**PROBLEM DETAILS:** How do the lines below between the ones holding "Please notify us" and "In the coming", inclusive, read? Give them again exactly, with no other lines.

***** EXTRACTED INFORMATION *****

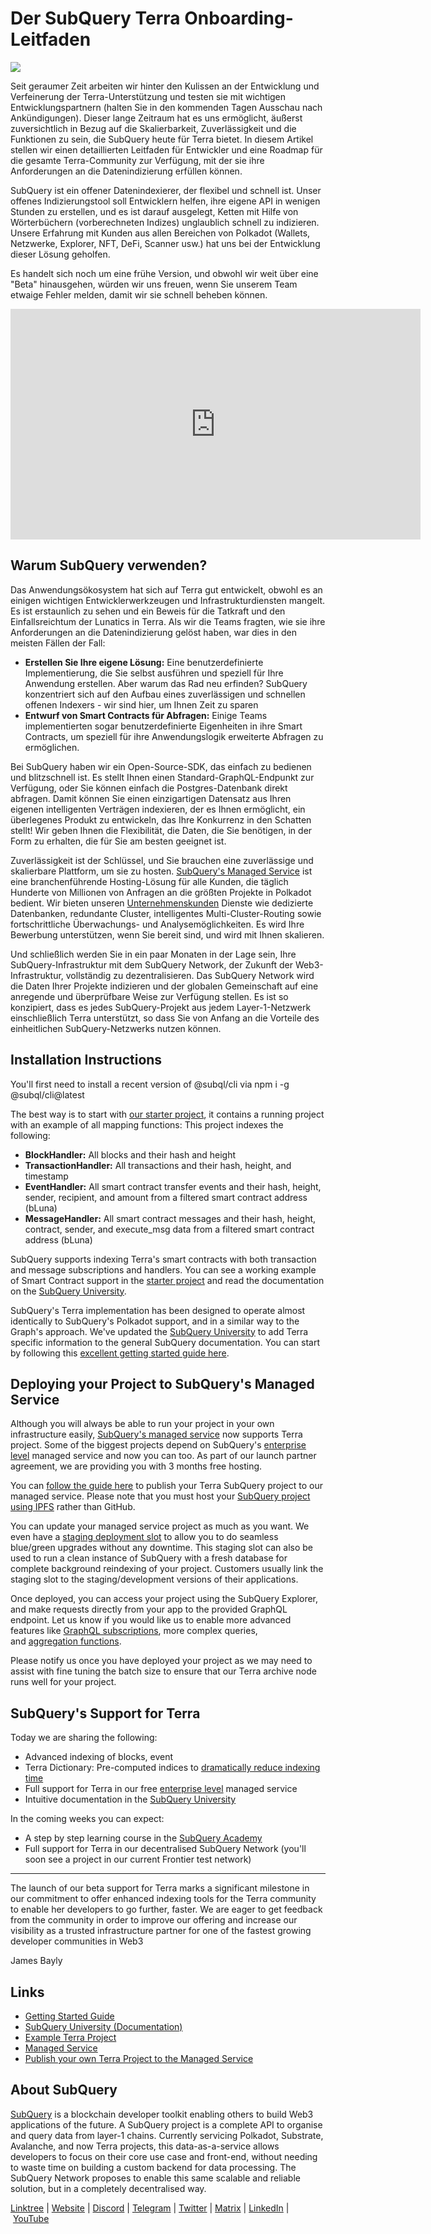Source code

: # Der SubQuery Terra Onboarding-Leitfaden

![](https://miro.medium.com/max/1400/1*DiTE9KuzH0xHLojzGWxOuw.png)

Seit geraumer Zeit arbeiten wir hinter den Kulissen an der Entwicklung und Verfeinerung der Terra-Unterstützung und testen sie mit wichtigen Entwicklungspartnern (halten Sie in den kommenden Tagen Ausschau nach Ankündigungen). Dieser lange Zeitraum hat es uns ermöglicht, äußerst zuversichtlich in Bezug auf die Skalierbarkeit, Zuverlässigkeit und die Funktionen zu sein, die SubQuery heute für Terra bietet. In diesem Artikel stellen wir einen detaillierten Leitfaden für Entwickler und eine Roadmap für die gesamte Terra-Community zur Verfügung, mit der sie ihre Anforderungen an die Datenindizierung erfüllen können.

SubQuery ist ein offener Datenindexierer, der flexibel und schnell ist. Unser offenes Indizierungstool soll Entwicklern helfen, ihre eigene API in wenigen Stunden zu erstellen, und es ist darauf ausgelegt, Ketten mit Hilfe von Wörterbüchern (vorberechneten Indizes) unglaublich schnell zu indizieren. Unsere Erfahrung mit Kunden aus allen Bereichen von Polkadot (Wallets, Netzwerke, Explorer, NFT, DeFi, Scanner usw.) hat uns bei der Entwicklung dieser Lösung geholfen.

Es handelt sich noch um eine frühe Version, und obwohl wir weit über eine "Beta" hinausgehen, würden wir uns freuen, wenn Sie unserem Team etwaige Fehler melden, damit wir sie schnell beheben können.

<iframe width="656" height="369" src="https://www.youtube.com/embed/dS7h3isQCeA" title="YouTube video player" frameborder="0" allow="accelerometer; autoplay; clipboard-write; encrypted-media; gyroscope; picture-in-picture" allowfullscreen></iframe>

## Warum SubQuery verwenden?

Das Anwendungsökosystem hat sich auf Terra gut entwickelt, obwohl es an einigen wichtigen Entwicklerwerkzeugen und Infrastrukturdiensten mangelt. Es ist erstaunlich zu sehen und ein Beweis für die Tatkraft und den Einfallsreichtum der Lunatics in Terra. Als wir die Teams fragten, wie sie ihre Anforderungen an die Datenindizierung gelöst haben, war dies in den meisten Fällen der Fall:

- **Erstellen Sie Ihre eigene Lösung:** Eine benutzerdefinierte Implementierung, die Sie selbst ausführen und speziell für Ihre Anwendung erstellen. Aber warum das Rad neu erfinden? SubQuery konzentriert sich auf den Aufbau eines zuverlässigen und schnellen offenen Indexers - wir sind hier, um Ihnen Zeit zu sparen
- **Entwurf von Smart Contracts für Abfragen:** Einige Teams implementierten sogar benutzerdefinierte Eigenheiten in ihre Smart Contracts, um speziell für ihre Anwendungslogik erweiterte Abfragen zu ermöglichen.

Bei SubQuery haben wir ein Open-Source-SDK, das einfach zu bedienen und blitzschnell ist. Es stellt Ihnen einen Standard-GraphQL-Endpunkt zur Verfügung, oder Sie können einfach die Postgres-Datenbank direkt abfragen. Damit können Sie einen einzigartigen Datensatz aus Ihren eigenen intelligenten Verträgen indexieren, der es Ihnen ermöglicht, ein überlegenes Produkt zu entwickeln, das Ihre Konkurrenz in den Schatten stellt! Wir geben Ihnen die Flexibilität, die Daten, die Sie benötigen, in der Form zu erhalten, die für Sie am besten geeignet ist.

Zuverlässigkeit ist der Schlüssel, und Sie brauchen eine zuverlässige und skalierbare Plattform, um sie zu hosten. [SubQuery's Managed Service](https://subquery.network/managedservices) ist eine branchenführende Hosting-Lösung für alle Kunden, die täglich Hunderte von Millionen von Anfragen an die größten Projekte in Polkadot bedient. Wir bieten unseren [Unternehmenskunden](./20211228-enterprise-hosted.md) Dienste wie dedizierte Datenbanken, redundante Cluster, intelligentes Multi-Cluster-Routing sowie fortschrittliche Überwachungs- und Analysemöglichkeiten. Es wird Ihre Bewerbung unterstützen, wenn Sie bereit sind, und wird mit Ihnen skalieren.

Und schließlich werden Sie in ein paar Monaten in der Lage sein, Ihre SubQuery-Infrastruktur mit dem SubQuery Network, der Zukunft der Web3-Infrastruktur, vollständig zu dezentralisieren. Das SubQuery Network wird die Daten Ihrer Projekte indizieren und der globalen Gemeinschaft auf eine anregende und überprüfbare Weise zur Verfügung stellen. Es ist so konzipiert, dass es jedes SubQuery-Projekt aus jedem Layer-1-Netzwerk einschließlich Terra unterstützt, so dass Sie von Anfang an die Vorteile des einheitlichen SubQuery-Netzwerks nutzen können.

## Installation Instructions

You'll first need to install a recent version of @subql/cli via npm i -g @subql/cli@latest

The best way is to start with [our starter project](https://github.com/subquery/terra-subql-starter), it contains a running project with an example of all mapping functions: This project indexes the following:

- **BlockHandler:** All blocks and their hash and height
- **TransactionHandler:** All transactions and their hash, height, and timestamp
- **EventHandler:** All smart contract transfer events and their hash, height, sender, recipient, and amount from a filtered smart contract address (bLuna)
- **MessageHandler:** All smart contract messages and their hash, height, contract, sender, and execute_msg data from a filtered smart contract address (bLuna)

SubQuery supports indexing Terra's smart contracts with both transaction and message subscriptions and handlers. You can see a working example of Smart Contract support in the [starter project](https://github.com/subquery/terra-subql-starter) and read the documentation on the [SubQuery University](http://localhost:8080/build/manifest.html#mapping-handlers-and-filters).

SubQuery's Terra implementation has been designed to operate almost identically to SubQuery's Polkadot support, and in a similar way to the Graph's approach. We've updated the [SubQuery University](https://university.subquery.network/) to add Terra specific information to the general SubQuery documentation. You can start by following this [excellent getting started guide here](http://university.subquery.network/quickstart/quickstart-terra.html).

## Deploying your Project to SubQuery's Managed Service

Although you will always be able to run your project in your own infrastructure easily, [SubQuery's managed service](https://subquery.network/managedservices) now supports Terra project. Some of the biggest projects depend on SubQuery's [enterprise level](./20211228-enterprise-hosted.md) managed service and now you can too. As part of our launch partner agreement, we are providing you with 3 months free hosting.

You can [follow the guide here](https://university.subquery.network/run_publish/publish.html) to publish your Terra SubQuery project to our managed service. Please note that you must host your [SubQuery project using IPFS](https://university.subquery.network/run_publish/publish.html) rather than GitHub.

You can update your managed service project as much as you want. We even have a [staging deployment slot](./20210604-Deployment-Slots-are-here-for-SubQuery-Projects.md) to allow you to do seamless blue/green upgrades without any downtime. This staging slot can also be used to run a clean instance of SubQuery with a fresh database for complete background reindexing of your project. Customers usually link the staging slot to the staging/development versions of their applications.

Once deployed, you can access your project using the SubQuery Explorer, and make requests directly from your app to the provided GraphQL endpoint. Let us know if you would like us to enable more advanced features like [GraphQL subscriptions](https://university.subquery.network/run_publish/subscription.html), more complex queries, and [aggregation functions](https://university.subquery.network/run_publish/aggregate.html).

Please notify us once you have deployed your project as we may need to assist with fine tuning the batch size to ensure that our Terra archive node runs well for your project.

## SubQuery's Support for Terra

Today we are sharing the following:

-   Advanced indexing of blocks, event
-   Terra Dictionary: Pre-computed indices to [dramatically reduce indexing time](./20210630-SubQuery-Just-Got-a-lot-Faster-with-the-Dictionary.md)
-   Full support for Terra in our free [enterprise level](./20211228-enterprise-hosted.md) managed service
-   Intuitive documentation in the [SubQuery University](https://university.subquery.network/)

In the coming weeks you can expect:

-   A step by step learning course in the [SubQuery Academy](https://blog.subquery.network/blogs/20211018-subquery-launches-the-subquery-academy.html)
-   Full support for Terra in our decentralised SubQuery Network (you'll soon see a project in our current Frontier test network)

---

The launch of our beta support for Terra marks a significant milestone in our commitment to offer enhanced indexing tools for the Terra community to enable her developers to go further, faster. We are eager to get feedback from the community in order to improve our offering and increase our visibility as a trusted infrastructure partner for one of the fastest growing developer communities in Web3

James Bayly

## Links

-   [Getting Started Guide](https://university.subquery.network/quickstart/quickstart-terra.html)
-   [SubQuery University (Documentation)](https://university.subquery.network/)
-   [Example Terra Project](https://github.com/subquery/terra-subql-starter)
-   [Managed Service](https://explorer.subquery.network/)
-   [Publish your own Terra Project to the Managed Service](https://project.subquery.network/)

## About SubQuery

[SubQuery](https://subquery.network/) is a blockchain developer toolkit enabling others to build Web3 applications of the future. A SubQuery project is a complete API to organise and query data from layer-1 chains. Currently servicing Polkadot, Substrate, Avalanche, and now Terra projects, this data-as-a-service allows developers to focus on their core use case and front-end, without needing to waste time on building a custom backend for data processing. The SubQuery Network proposes to enable this same scalable and reliable solution, but in a completely decentralised way.

​​[Linktree](https://linktr.ee/subquerynetwork) | [Website](https://subquery.network/) | [Discord](https://discord.com/invite/78zg8aBSMG) | [Telegram](https://t.me/subquerynetwork) | [Twitter](https://twitter.com/subquerynetwork) | [Matrix](https://matrix.to/#/#subquery:matrix.org) | [LinkedIn](https://www.linkedin.com/company/subquery) | [YouTube](https://www.youtube.com/channel/UCi1a6NUUjegcLHDFLr7CqLw)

*****

**RESULT FOR THIS EXERCISE:**
Please notify us once you have deployed your project as we may need to assist with fine tuning the batch size to ensure that our Terra archive node runs well for your project.

## SubQuery's Support for Terra

Today we are sharing the following:

-   Advanced indexing of blocks, event
-   Terra Dictionary: Pre-computed indices to [dramatically reduce indexing time](./20210630-SubQuery-Just-Got-a-lot-Faster-with-the-Dictionary.md)
-   Full support for Terra in our free [enterprise level](./20211228-enterprise-hosted.md) managed service
-   Intuitive documentation in the [SubQuery University](https://university.subquery.network/)

In the coming weeks you can expect:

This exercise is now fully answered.